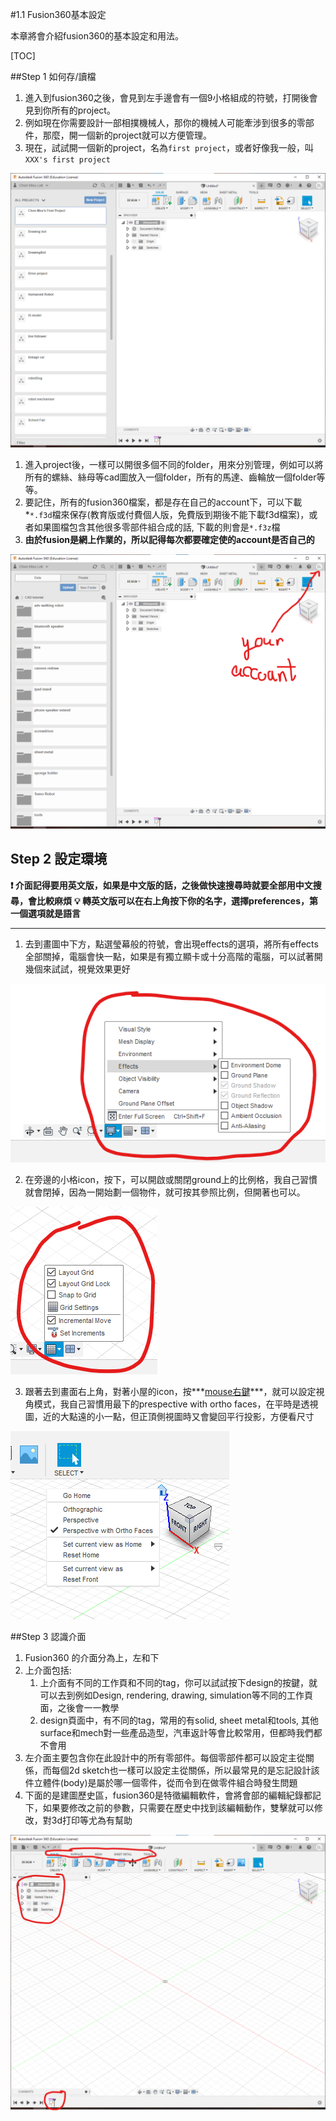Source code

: #1.1 Fusion360基本設定

本章將會介紹fusion360的基本設定和用法。

[TOC]

##Step 1 如何存/讀檔

1. 進入到fusion360之後，會見到左手邊會有一個9小格組成的符號，打開後會見到你所有的project。
2. 例如現在你需要設計一部相撲機械人，那你的機械人可能牽涉到很多的零部件，那麼，開一個新的project就可以方便管理。
3. 現在，試試開一個新的project，名為`first project`，或者好像我一般，叫`XXX's first project`

<img src="fusion11.png" alt="fusion11" style="zoom:100%;" />

1. 進入project後，一樣可以開很多個不同的folder，用來分別管理，例如可以將所有的螺絲、絲母等cad圖放入一個folder，所有的馬達、齒輪放一個folder等等。
2. 要記住，所有的fusion360檔案，都是存在自己的account下，可以下載*`*.f3d`檔來保存(教育版或付費個人版，免費版到期後不能下載f3d檔案)，或者如果圖檔包含其他很多零部件組合成的話, 下載的則會是`*.f3z`檔
3. **由於fusion是網上作業的，所以記得每次都要確定使的account是否自己的**

<img src="fusion12.png" alt="fusion12" style="zoom:50%;" />

## Step 2 設定環境

**❗  介面記得要用英文版，如果是中文版的話，之後做快速搜尋時就要全部用中文搜尋，會比較麻煩**
**💡  轉英文版可以在右上角按下你的名字，選擇preferences，第一個選項就是語言**

------



1. 去到畫圖中下方，點選瑩幕般的符號，會出現effects的選項，將所有effects全部關掉，電腦會快一點，如果是有獨立顯卡或十分高階的電腦，可以試著開幾個來試試，視覺效果更好

![fusion13](fusion13.png)

2. 在旁邊的小格icon，按下，可以開啟或關閉ground上的比例格，我自己習慣就會閉掉，因為一開始劃一個物件，就可按其參照比例，但開著也可以。

![fusion14](fusion14.png)

3. 跟著去到畫面右上角，對著小屋的icon，按***<u>mouse右鍵</u>***，就可以設定視角模式，我自己習慣用最下的prespective with ortho faces，在平時是透視圖，近的大點遠的小一點，但正頂側視圖時又會變回平行投影，方便看尺寸

![fusion15](fusion15.png)

##Step 3 認識介面

1. Fusion360 的介面分為上，左和下
2. 上介面包括:
	1. 上介面有不同的工作頁和不同的tag，你可以試試按下design的按鍵，就可以去到例如Design, rendering, drawing, simulation等不同的工作頁面，之後會一一教學
	2. design頁面中，有不同的tag，常用的有solid, sheet metal和tools, 其他surface和mech對一些產品造型，汽車返計等會比較常用，但都時我們都不會用
3. 左介面主要包含你在此設計中的所有零部件。每個零部件都可以設定主從關係，而每個2d sketch也一樣可以設定主從關係，所以最常見的是忘記設計該件立體件(body)是屬於哪一個零件，從而令到在做零件組合時發生問題
4. 下面的是建圖歷史區，fusion360是特徵編輯軟件，會將會部的編輯紀錄都記下，如果要修改之前的參數，只需要在歷史中找到該編輯動作，雙擊就可以修改，對3d打印等尤為有幫助

<img src="fusion16.png" alt="fusion16" style="zoom:100%;" />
• • • • • • •
**Activity:**
Beginning with the line that has "##Step 3 認識介面" and ending with the line that has "4. 下面的是建圖歷史區，f", set down the lines above exactly and include no others.

**Exercise solution:**
##Step 3 認識介面

1. Fusion360 的介面分為上，左和下
2. 上介面包括:
	1. 上介面有不同的工作頁和不同的tag，你可以試試按下design的按鍵，就可以去到例如Design, rendering, drawing, simulation等不同的工作頁面，之後會一一教學
	2. design頁面中，有不同的tag，常用的有solid, sheet metal和tools, 其他surface和mech對一些產品造型，汽車返計等會比較常用，但都時我們都不會用
3. 左介面主要包含你在此設計中的所有零部件。每個零部件都可以設定主從關係，而每個2d sketch也一樣可以設定主從關係，所以最常見的是忘記設計該件立體件(body)是屬於哪一個零件，從而令到在做零件組合時發生問題
4. 下面的是建圖歷史區，fusion360是特徵編輯軟件，會將會部的編輯紀錄都記下，如果要修改之前的參數，只需要在歷史中找到該編輯動作，雙擊就可以修改，對3d打印等尤為有幫助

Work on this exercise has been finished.